● Problem to work on:
Please repeat exactly the lines below from the line with "- The data is" to the line with "<blog-index />", including both, and leave out every picture.

[[ Provided entries open ]]

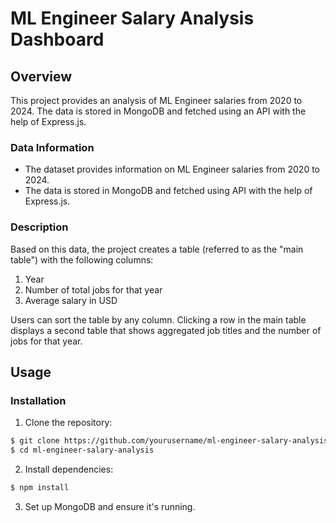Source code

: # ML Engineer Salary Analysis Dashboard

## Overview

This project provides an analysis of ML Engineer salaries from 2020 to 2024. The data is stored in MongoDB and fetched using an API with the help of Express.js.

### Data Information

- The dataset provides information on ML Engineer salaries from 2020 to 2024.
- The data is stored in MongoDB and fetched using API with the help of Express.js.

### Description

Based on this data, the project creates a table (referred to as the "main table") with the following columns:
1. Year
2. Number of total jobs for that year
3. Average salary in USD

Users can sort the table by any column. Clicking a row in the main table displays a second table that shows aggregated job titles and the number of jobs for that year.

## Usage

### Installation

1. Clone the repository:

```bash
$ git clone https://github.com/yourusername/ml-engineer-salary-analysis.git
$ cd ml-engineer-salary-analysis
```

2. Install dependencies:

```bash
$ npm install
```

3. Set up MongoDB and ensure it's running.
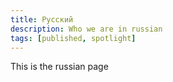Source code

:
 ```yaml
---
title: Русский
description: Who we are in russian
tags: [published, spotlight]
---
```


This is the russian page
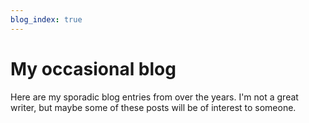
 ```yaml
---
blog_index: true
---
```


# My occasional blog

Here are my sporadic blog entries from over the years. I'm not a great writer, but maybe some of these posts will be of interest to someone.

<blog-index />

[[ Provided entries closed ]]
[[ Provided entries open ]]

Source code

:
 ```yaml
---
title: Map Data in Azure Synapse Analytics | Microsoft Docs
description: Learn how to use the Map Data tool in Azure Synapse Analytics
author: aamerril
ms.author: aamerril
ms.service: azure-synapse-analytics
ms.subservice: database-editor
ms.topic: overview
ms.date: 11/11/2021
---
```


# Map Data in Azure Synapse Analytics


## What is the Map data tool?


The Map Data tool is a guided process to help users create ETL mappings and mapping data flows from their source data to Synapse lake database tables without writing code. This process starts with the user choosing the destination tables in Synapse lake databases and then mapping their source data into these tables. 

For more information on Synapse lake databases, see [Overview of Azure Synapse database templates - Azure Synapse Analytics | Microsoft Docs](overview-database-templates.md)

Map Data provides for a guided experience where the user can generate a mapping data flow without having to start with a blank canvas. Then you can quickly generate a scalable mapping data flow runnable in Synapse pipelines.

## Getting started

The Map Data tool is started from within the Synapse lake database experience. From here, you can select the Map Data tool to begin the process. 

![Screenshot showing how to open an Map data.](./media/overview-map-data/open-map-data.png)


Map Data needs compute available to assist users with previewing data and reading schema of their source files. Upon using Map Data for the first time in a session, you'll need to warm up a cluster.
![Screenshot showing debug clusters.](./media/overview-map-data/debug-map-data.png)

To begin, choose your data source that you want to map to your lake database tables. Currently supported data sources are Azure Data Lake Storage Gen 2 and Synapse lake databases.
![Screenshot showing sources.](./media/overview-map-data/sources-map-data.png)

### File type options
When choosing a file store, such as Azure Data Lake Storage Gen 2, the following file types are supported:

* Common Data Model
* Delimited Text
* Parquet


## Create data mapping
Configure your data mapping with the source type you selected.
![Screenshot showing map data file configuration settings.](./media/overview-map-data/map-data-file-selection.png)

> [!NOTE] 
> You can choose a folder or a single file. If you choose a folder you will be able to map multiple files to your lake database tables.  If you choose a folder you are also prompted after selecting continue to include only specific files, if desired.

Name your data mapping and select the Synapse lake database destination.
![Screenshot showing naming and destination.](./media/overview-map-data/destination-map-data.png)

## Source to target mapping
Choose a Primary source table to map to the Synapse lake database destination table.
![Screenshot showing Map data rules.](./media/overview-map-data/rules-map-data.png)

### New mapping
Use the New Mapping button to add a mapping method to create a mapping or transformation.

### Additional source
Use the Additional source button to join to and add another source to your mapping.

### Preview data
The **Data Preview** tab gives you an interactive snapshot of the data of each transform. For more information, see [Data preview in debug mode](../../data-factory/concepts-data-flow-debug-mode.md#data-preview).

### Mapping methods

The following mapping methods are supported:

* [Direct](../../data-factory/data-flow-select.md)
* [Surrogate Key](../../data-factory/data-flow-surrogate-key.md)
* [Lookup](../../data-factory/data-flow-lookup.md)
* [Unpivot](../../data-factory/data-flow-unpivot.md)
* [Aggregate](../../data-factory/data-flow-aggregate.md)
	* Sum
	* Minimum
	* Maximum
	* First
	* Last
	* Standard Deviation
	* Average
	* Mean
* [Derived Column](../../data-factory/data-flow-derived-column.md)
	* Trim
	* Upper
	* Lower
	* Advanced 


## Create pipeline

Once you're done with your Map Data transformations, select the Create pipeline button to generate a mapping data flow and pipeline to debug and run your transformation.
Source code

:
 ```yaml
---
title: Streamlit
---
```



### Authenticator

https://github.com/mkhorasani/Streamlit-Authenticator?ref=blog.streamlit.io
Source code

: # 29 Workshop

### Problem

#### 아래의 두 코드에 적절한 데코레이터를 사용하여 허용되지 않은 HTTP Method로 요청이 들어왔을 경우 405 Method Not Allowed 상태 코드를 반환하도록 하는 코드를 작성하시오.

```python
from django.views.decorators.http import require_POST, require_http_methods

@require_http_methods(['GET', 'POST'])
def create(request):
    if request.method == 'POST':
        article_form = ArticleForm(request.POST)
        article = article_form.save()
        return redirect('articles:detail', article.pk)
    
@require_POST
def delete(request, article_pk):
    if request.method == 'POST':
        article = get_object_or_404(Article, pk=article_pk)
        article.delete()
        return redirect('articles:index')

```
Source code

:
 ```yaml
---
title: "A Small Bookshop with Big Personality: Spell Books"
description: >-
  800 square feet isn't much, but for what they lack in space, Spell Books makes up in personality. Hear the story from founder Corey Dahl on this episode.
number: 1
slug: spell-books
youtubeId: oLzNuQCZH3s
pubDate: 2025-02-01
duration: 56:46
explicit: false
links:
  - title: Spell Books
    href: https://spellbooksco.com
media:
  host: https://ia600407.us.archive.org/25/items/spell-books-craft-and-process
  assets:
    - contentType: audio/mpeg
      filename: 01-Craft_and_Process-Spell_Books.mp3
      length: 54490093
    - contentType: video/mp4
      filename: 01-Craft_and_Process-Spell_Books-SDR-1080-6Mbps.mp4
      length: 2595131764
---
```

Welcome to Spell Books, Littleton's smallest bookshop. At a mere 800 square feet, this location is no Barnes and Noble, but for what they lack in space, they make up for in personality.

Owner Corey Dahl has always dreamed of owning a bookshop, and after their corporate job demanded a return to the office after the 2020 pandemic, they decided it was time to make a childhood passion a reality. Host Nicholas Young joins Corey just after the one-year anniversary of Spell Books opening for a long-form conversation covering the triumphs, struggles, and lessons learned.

[[ Provided entries closed ]]
[[ Provided entries open ]]

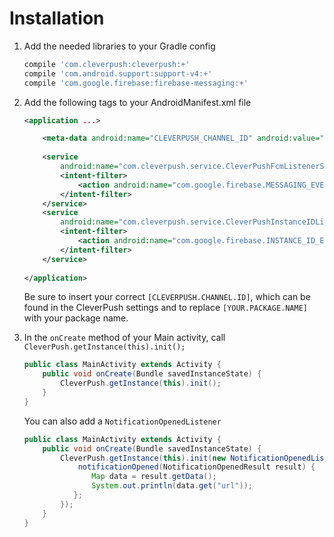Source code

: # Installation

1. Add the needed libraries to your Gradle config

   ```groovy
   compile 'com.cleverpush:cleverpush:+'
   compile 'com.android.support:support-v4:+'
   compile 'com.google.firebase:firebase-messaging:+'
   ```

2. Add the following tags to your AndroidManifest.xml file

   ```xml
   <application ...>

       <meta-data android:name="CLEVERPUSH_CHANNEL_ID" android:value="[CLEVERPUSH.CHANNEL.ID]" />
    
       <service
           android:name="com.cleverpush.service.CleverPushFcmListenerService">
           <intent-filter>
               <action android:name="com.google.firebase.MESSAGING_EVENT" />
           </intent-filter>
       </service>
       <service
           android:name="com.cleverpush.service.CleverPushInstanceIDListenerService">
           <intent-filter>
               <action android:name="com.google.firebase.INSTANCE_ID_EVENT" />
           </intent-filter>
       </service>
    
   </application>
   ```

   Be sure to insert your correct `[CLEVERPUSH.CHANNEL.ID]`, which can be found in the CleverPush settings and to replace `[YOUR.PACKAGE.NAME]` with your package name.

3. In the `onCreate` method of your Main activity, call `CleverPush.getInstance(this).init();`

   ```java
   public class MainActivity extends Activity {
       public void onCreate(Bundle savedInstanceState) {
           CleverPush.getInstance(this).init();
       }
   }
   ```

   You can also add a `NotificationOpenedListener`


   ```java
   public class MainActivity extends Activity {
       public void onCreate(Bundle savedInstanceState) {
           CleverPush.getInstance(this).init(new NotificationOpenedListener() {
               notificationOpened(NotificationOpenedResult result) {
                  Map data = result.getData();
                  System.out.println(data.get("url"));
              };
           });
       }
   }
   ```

[[ Provided entries closed ]]

● Solution to this problem:
- The data is stored in MongoDB and fetched using API with the help of Express.js.

### Description

Based on this data, the project creates a table (referred to as the "main table") with the following columns:
1. Year
2. Number of total jobs for that year
3. Average salary in USD

Users can sort the table by any column. Clicking a row in the main table displays a second table that shows aggregated job titles and the number of jobs for that year.

## Usage

### Installation

1. Clone the repository:

```bash
$ git clone https://github.com/yourusername/ml-engineer-salary-analysis.git
$ cd ml-engineer-salary-analysis
```

2. Install dependencies:

```bash
$ npm install
```

3. Set up MongoDB and ensure it's running.
Source code

:
 ```yaml
---
title: Русский
description: Who we are in russian
tags: [published, spotlight]
---
```


This is the russian page
 ```yaml
---
blog_index: true
---
```


# My occasional blog

Here are my sporadic blog entries from over the years. I'm not a great writer, but maybe some of these posts will be of interest to someone.

<blog-index />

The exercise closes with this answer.